La primera vez que vi a Alberto Fuguet daba una charla en mi universidad. Yo tenía que hacerle una entrevista para el canal de la televisión universitario, así que asistí con el camarógrafo. Era la primera vez que escuchaba a un escritor hablar como un ser humano normal. Nada de grandes sentencias ni juicios metafísicos. Nada de manuscritos perdidos. Sólo sentido común, y una gran dosis de irreverencia. Yo no sabía que se podía ser un escritor así.
Tras la charla, me le acerqué y le pedí la entrevista, que él rechazó con educación. Dijo que no tenía tiempo. La universidad le ofrecía un almuerzo, y él ya llegaba tarde.

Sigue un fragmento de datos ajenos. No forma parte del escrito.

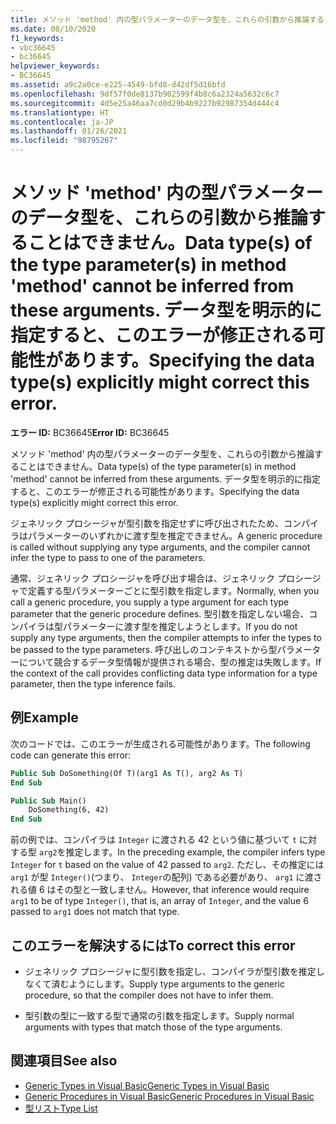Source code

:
 ```yaml
---
title: メソッド 'method' 内の型パラメーターのデータ型を、これらの引数から推論することはできません。 データ型を明示的に指定すると、このエラーが修正される可能性があります。
ms.date: 08/10/2020
f1_keywords:
- vbc36645
- bc36645
helpviewer_keywords:
- BC36645
ms.assetid: a9c2a0ce-e225-4549-bfd8-d42df5d16bfd
ms.openlocfilehash: 9df57f0de8137b902599f4b8c6a2324a5632c6c7
ms.sourcegitcommit: 4d5e25a46aa7cd0d29b4b9227b92987354d444c4
ms.translationtype: HT
ms.contentlocale: ja-JP
ms.lasthandoff: 01/26/2021
ms.locfileid: "98795267"
---
```

# <a name="data-types-of-the-type-parameters-in-method-method-cannot-be-inferred-from-these-arguments-specifying-the-data-types-explicitly-might-correct-this-error"></a><span data-ttu-id="e7bec-103">メソッド 'method' 内の型パラメーターのデータ型を、これらの引数から推論することはできません。</span><span class="sxs-lookup"><span data-stu-id="e7bec-103">Data type(s) of the type parameter(s) in method 'method' cannot be inferred from these arguments.</span></span> <span data-ttu-id="e7bec-104">データ型を明示的に指定すると、このエラーが修正される可能性があります。</span><span class="sxs-lookup"><span data-stu-id="e7bec-104">Specifying the data type(s) explicitly might correct this error.</span></span>

<span data-ttu-id="e7bec-105">**エラー ID:** BC36645</span><span class="sxs-lookup"><span data-stu-id="e7bec-105">**Error ID:** BC36645</span></span>

<span data-ttu-id="e7bec-106">メソッド 'method' 内の型パラメーターのデータ型を、これらの引数から推論することはできません。</span><span class="sxs-lookup"><span data-stu-id="e7bec-106">Data type(s) of the type parameter(s) in method 'method' cannot be inferred from these arguments.</span></span> <span data-ttu-id="e7bec-107">データ型を明示的に指定すると、このエラーが修正される可能性があります。</span><span class="sxs-lookup"><span data-stu-id="e7bec-107">Specifying the data type(s) explicitly might correct this error.</span></span>

<span data-ttu-id="e7bec-108">ジェネリック プロシージャが型引数を指定せずに呼び出されたため、コンパイラはパラメーターのいずれかに渡す型を推定できません。</span><span class="sxs-lookup"><span data-stu-id="e7bec-108">A generic procedure is called without supplying any type arguments, and the compiler cannot infer the type to pass to one of the parameters.</span></span>

<span data-ttu-id="e7bec-109">通常、ジェネリック プロシージャを呼び出す場合は、ジェネリック プロシージャで定義する型パラメーターごとに型引数を指定します。</span><span class="sxs-lookup"><span data-stu-id="e7bec-109">Normally, when you call a generic procedure, you supply a type argument for each type parameter that the generic procedure defines.</span></span> <span data-ttu-id="e7bec-110">型引数を指定しない場合、コンパイラは型パラメーターに渡す型を推定しようとします。</span><span class="sxs-lookup"><span data-stu-id="e7bec-110">If you do not supply any type arguments, then the compiler attempts to infer the types to be passed to the type parameters.</span></span> <span data-ttu-id="e7bec-111">呼び出しのコンテキストから型パラメーターについて競合するデータ型情報が提供される場合、型の推定は失敗します。</span><span class="sxs-lookup"><span data-stu-id="e7bec-111">If the context of the call provides conflicting data type information for a type parameter, then the type inference fails.</span></span>

## <a name="example"></a><span data-ttu-id="e7bec-112">例</span><span class="sxs-lookup"><span data-stu-id="e7bec-112">Example</span></span>

<span data-ttu-id="e7bec-113">次のコードでは、このエラーが生成される可能性があります。</span><span class="sxs-lookup"><span data-stu-id="e7bec-113">The following code can generate this error:</span></span>

```vb
Public Sub DoSomething(Of T)(arg1 As T(), arg2 As T)
End Sub

Public Sub Main()
    DoSomething(6, 42)
End Sub
```  
  
<span data-ttu-id="e7bec-114">前の例では、コンパイラは `Integer` に渡される 42 という値に基づいて `t` に対する型 `arg2`を推定します。</span><span class="sxs-lookup"><span data-stu-id="e7bec-114">In the preceding example, the compiler infers type `Integer` for `t` based on the value of 42 passed to `arg2`.</span></span> <span data-ttu-id="e7bec-115">ただし、その推定には `arg1` が型 `Integer()`(つまり、 `Integer`の配列) である必要があり、 `arg1` に渡される値 6 はその型と一致しません。</span><span class="sxs-lookup"><span data-stu-id="e7bec-115">However, that inference would require `arg1` to be of type `Integer()`, that is, an array of `Integer`, and the value 6 passed to `arg1` does not match that type.</span></span>

## <a name="to-correct-this-error"></a><span data-ttu-id="e7bec-116">このエラーを解決するには</span><span class="sxs-lookup"><span data-stu-id="e7bec-116">To correct this error</span></span>

- <span data-ttu-id="e7bec-117">ジェネリック プロシージャに型引数を指定し、コンパイラが型引数を推定しなくて済むようにします。</span><span class="sxs-lookup"><span data-stu-id="e7bec-117">Supply type arguments to the generic procedure, so that the compiler does not have to infer them.</span></span>

- <span data-ttu-id="e7bec-118">型引数の型に一致する型で通常の引数を指定します。</span><span class="sxs-lookup"><span data-stu-id="e7bec-118">Supply normal arguments with types that match those of the type arguments.</span></span>

## <a name="see-also"></a><span data-ttu-id="e7bec-119">関連項目</span><span class="sxs-lookup"><span data-stu-id="e7bec-119">See also</span></span>

- [<span data-ttu-id="e7bec-120">Generic Types in Visual Basic</span><span class="sxs-lookup"><span data-stu-id="e7bec-120">Generic Types in Visual Basic</span></span>](../../programming-guide/language-features/data-types/generic-types.md)
- [<span data-ttu-id="e7bec-121">Generic Procedures in Visual Basic</span><span class="sxs-lookup"><span data-stu-id="e7bec-121">Generic Procedures in Visual Basic</span></span>](../../programming-guide/language-features/data-types/generic-procedures.md)
- [<span data-ttu-id="e7bec-122">型リスト</span><span class="sxs-lookup"><span data-stu-id="e7bec-122">Type List</span></span>](../statements/type-list.md)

Pero yo tenía que hacer mi entrevista.
Lo siguiente que recuerdo es a mí y al camarógrafo corriendo los dos al mismo ritmo para que no se desenchufe el micrófono de la cámara. Fuguet trató de huir de la sala de actos, pero conseguimos acorralarlo en una esquina de la facultad de letras. Al verse sin salida, me miró con un profundo odio y dijo resignado:
-Bueno, pregunta.
Yo estaba tan agitado que se me habían olvidado las preguntas. Fue la peor entrevista que he hecho en mi vida.
Con el tiempo, fui sabiendo de él por sus libros, y después por su trabajo como guionista y finalmente director. Al principio, sus narraciones usaban un lenguaje cinematográfico. Ahora directamente hace películas. Su agente está desesperado porque dice que ya no le interesa la literatura, solo el cine. Su editora espera el próximo libro, pero no lo espera pronto. Su última novela se llama Las películas de mi vida. Su último libro de cuentos se llama Cortos.

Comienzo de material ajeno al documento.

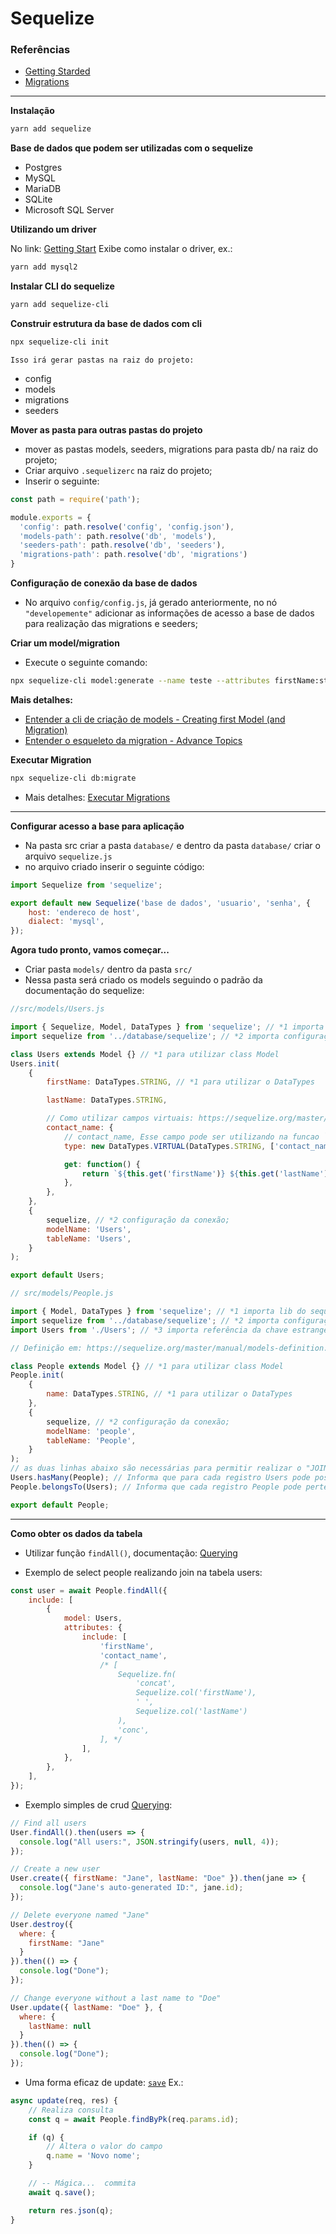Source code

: <h1>Sequelize</h1>

<h3>Referências</h3>

* [Getting Starded](https://sequelize.org/v5/manual/getting-started.html)
* [Migrations](https://sequelize.org/v5/manual/migrations.html)





----


<strong>Instalação</strong>

```bash
yarn add sequelize
```

<strong>Base de dados que podem ser utilizadas com o sequelize</strong>

* Postgres
* MySQL
* MariaDB
* SQLite
* Microsoft SQL Server

<strong>Utilizando um driver</strong>

No link: [Getting Start](https://sequelize.org/master/manual/getting-started.html)
Exibe como instalar o driver, ex.:

```bash
yarn add mysql2
```

<strong>Instalar CLI do sequelize</strong>

```bash
yarn add sequelize-cli
```

<strong>Construir estrutura da base de dados com cli</strong>

```bash
npx sequelize-cli init
```

    Isso irá gerar pastas na raiz do projeto:

* config
* models
* migrations
* seeders

<strong>Mover as pasta para outras pastas do projeto</strong>

* mover as pastas models, seeders, migrations para pasta db/ na raiz do projeto;
* Criar arquivo ```.sequelizerc``` na raiz do projeto;
* Inserir o seguinte:

```js
const path = require('path');

module.exports = {
  'config': path.resolve('config', 'config.json'),
  'models-path': path.resolve('db', 'models'),
  'seeders-path': path.resolve('db', 'seeders'),
  'migrations-path': path.resolve('db', 'migrations')
}
```

<strong>Configuração de conexão da base de dados</strong>

* No arquivo ```config/config.js```, já gerado anteriormente, no nó ```"developemente"```
adicionar as informações de acesso a base de dados para realização das migrations e seeders;

<strong>Criar um model/migration</strong>

* Execute o seguinte comando:

```bash
npx sequelize-cli model:generate --name teste --attributes firstName:string,lastName:string,email:string
```

<strong>Mais detalhes:</strong>

* [Entender a cli de criação de models - Creating first Model (and Migration)](https://sequelize.org/master/manual/migrations.html#creating-first-model--and-migration-)
* [Entender o esqueleto da migration - Advance Topics](https://sequelize.org/master/manual/migrations.html#advance-topics)

<strong>Executar Migration</strong>

```bash
npx sequelize-cli db:migrate
```

* Mais detalhes: [Executar Migrations](https://sequelize.org/master/manual/migrations.html#running-migrations)

----

<strong>Configurar acesso a base para aplicação</strong>

* Na pasta src criar a pasta ```database/``` e dentro da pasta ```database/``` criar o arquivo ```sequelize.js```
* no arquivo criado inserir o seguinte código:

```js
import Sequelize from 'sequelize';

export default new Sequelize('base de dados', 'usuario', 'senha', {
    host: 'endereco de host',
    dialect: 'mysql',
});

```
<strong>Agora tudo pronto, vamos começar...</strong>

* Criar pasta ```models/``` dentro da pasta ```src/```
* Nessa pasta será criado os models seguindo o padrão da documentação do sequelize:

```js
//src/models/Users.js

import { Sequelize, Model, DataTypes } from 'sequelize'; // *1 importa lib do sequelize
import sequelize from '../database/sequelize'; // *2 importa configuração de conexão

class Users extends Model {} // *1 para utilizar class Model
Users.init(
    {
        firstName: DataTypes.STRING, // *1 para utilizar o DataTypes

        lastName: DataTypes.STRING,

        // Como utilizar campos virtuais: https://sequelize.org/master/class/lib/data-types.js~VIRTUAL.html
        contact_name: {
            // contact_name, Esse campo pode ser utilizando na funcao `findAll({... include:[...]}), nesse caso é um campo que não está na tabela, mas retornará a concatenação de dois campos nesse caso especifico
            type: new DataTypes.VIRTUAL(DataTypes.STRING, ['contact_name']),

            get: function() {
                return `${this.get('firstName')} ${this.get('lastName')}`;
            },
        },
    },
    {
        sequelize, // *2 configuração da conexão;
        modelName: 'Users',
        tableName: 'Users',
    }
);

export default Users;
```


```js
// src/models/People.js

import { Model, DataTypes } from 'sequelize'; // *1 importa lib do sequelize
import sequelize from '../database/sequelize'; // *2 importa configuração de conexão
import Users from './Users'; // *3 importa referência da chave estrangeira

// Definição em: https://sequelize.org/master/manual/models-definition.html

class People extends Model {} // *1 para utilizar class Model
People.init(
    {
        name: DataTypes.STRING, // *1 para utilizar o DataTypes
    },
    {
        sequelize, // *2 configuração da conexão;
        modelName: 'people',
        tableName: 'People',
    }
);
// as duas linhas abaixo são necessárias para permitir realizar o "JOIN" quando chamar a função `findAll({ ... inlculed: [...]})`
Users.hasMany(People); // Informa que para cada registro Users pode possuír vários registro People
People.belongsTo(Users); // Informa que cada registro People pode pertencer a um registro User

export default People;

```

------

<strong>Como obter os dados da tabela</strong>

* Utilizar função ```findAll()```, documentação: [Querying](https://sequelize.org/master/manual/querying.html)

* Exemplo de select people realizando join na tabela users:

```js
const user = await People.findAll({
    include: [
        {
            model: Users,
            attributes: {
                include: [
                    'firstName',
                    'contact_name',
                    /* [
                        Sequelize.fn(
                            'concat',
                            Sequelize.col('firstName'),
                            ' ',
                            Sequelize.col('lastName')
                        ),
                        'conc',
                    ], */
                ],
            },
        },
    ],
});
```

* Exemplo simples de crud [Querying](https://sequelize.org/master/manual/getting-started.html#querying):

```js
// Find all users
User.findAll().then(users => {
  console.log("All users:", JSON.stringify(users, null, 4));
});

// Create a new user
User.create({ firstName: "Jane", lastName: "Doe" }).then(jane => {
  console.log("Jane's auto-generated ID:", jane.id);
});

// Delete everyone named "Jane"
User.destroy({
  where: {
    firstName: "Jane"
  }
}).then(() => {
  console.log("Done");
});

// Change everyone without a last name to "Doe"
User.update({ lastName: "Doe" }, {
  where: {
    lastName: null
  }
}).then(() => {
  console.log("Done");
});
```
* Uma forma eficaz de update: [```save```](https://sequelize.org/v5/class/lib/model.js~Model.html#instance-method-save) Ex.:

```js
async update(req, res) {
    // Realiza consulta
    const q = await People.findByPk(req.params.id);

    if (q) {
        // Altera o valor do campo
        q.name = 'Novo nome';
    }

    // -- Mágica...  commita
    await q.save();

    return res.json(q);
}
```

Al encontrarlo en Chile, me parece que ha perdido por lo menos cinco kilos desde la última vez que lo vi, hace un par de años. Cuando se lo digo, me responde:
-Es el trabajo en cine.
Por lo visto, Fuguet se sumerge obsesivamente en el rodaje, y el proceso de producción y comercialización. Ha fundado su propia productora, Cinépata, y cuida a su equipo como si fueran sus hijos. Celebra los cumpleaños durante la filmación. Tiene una foto de Clint Eastwood a la que todos se encomiendan religiosamente. Según sus propias palabras, el rodaje de una película es “como un colegio”.
La parte que no ha cambiado es su irreverencia. Recientemente en España se despachó públicamente contra la editorial Anagrama, a la que llama, por el color de sus ediciones, “la mafia amarilla”. Según cuenta, el editor Herralde le escribió para preguntarle por qué lo atacaba. Fuguet le respondió “voy a atacarte cuando me dé la gana”. De hecho, su incorrección política puede tener costos. Algunos de sus amigos le atribuyen a ella que el Estado chileno nunca haya ayudado a financiar una de sus películas, a pesar de ser uno de los rostros más visibles del Chile de los años noventa.
El día de la presentación de mi novela en Santiago, comparto mesa con este Alberto Fuguet que se parece y no se parece al que conocí hace casi diez años. Afortunadamente, no recuerda la anécdota en la que lo persigo corriendo con una cámara de televisión. Pero muchas cosas más han cambiado. Los noventa han terminado, y Alberto ya no es un niño terrible. Sólo es terrible. Y es cineasta a tiempo completo. Habla todo el tiempo de las cosas que está produciendo y las que va a producir. En algún momento, le pregunto:
-Creo que hay un error ¿tú no eras un escritor?
-No lo sé –me dice-, quizá eso fue el error.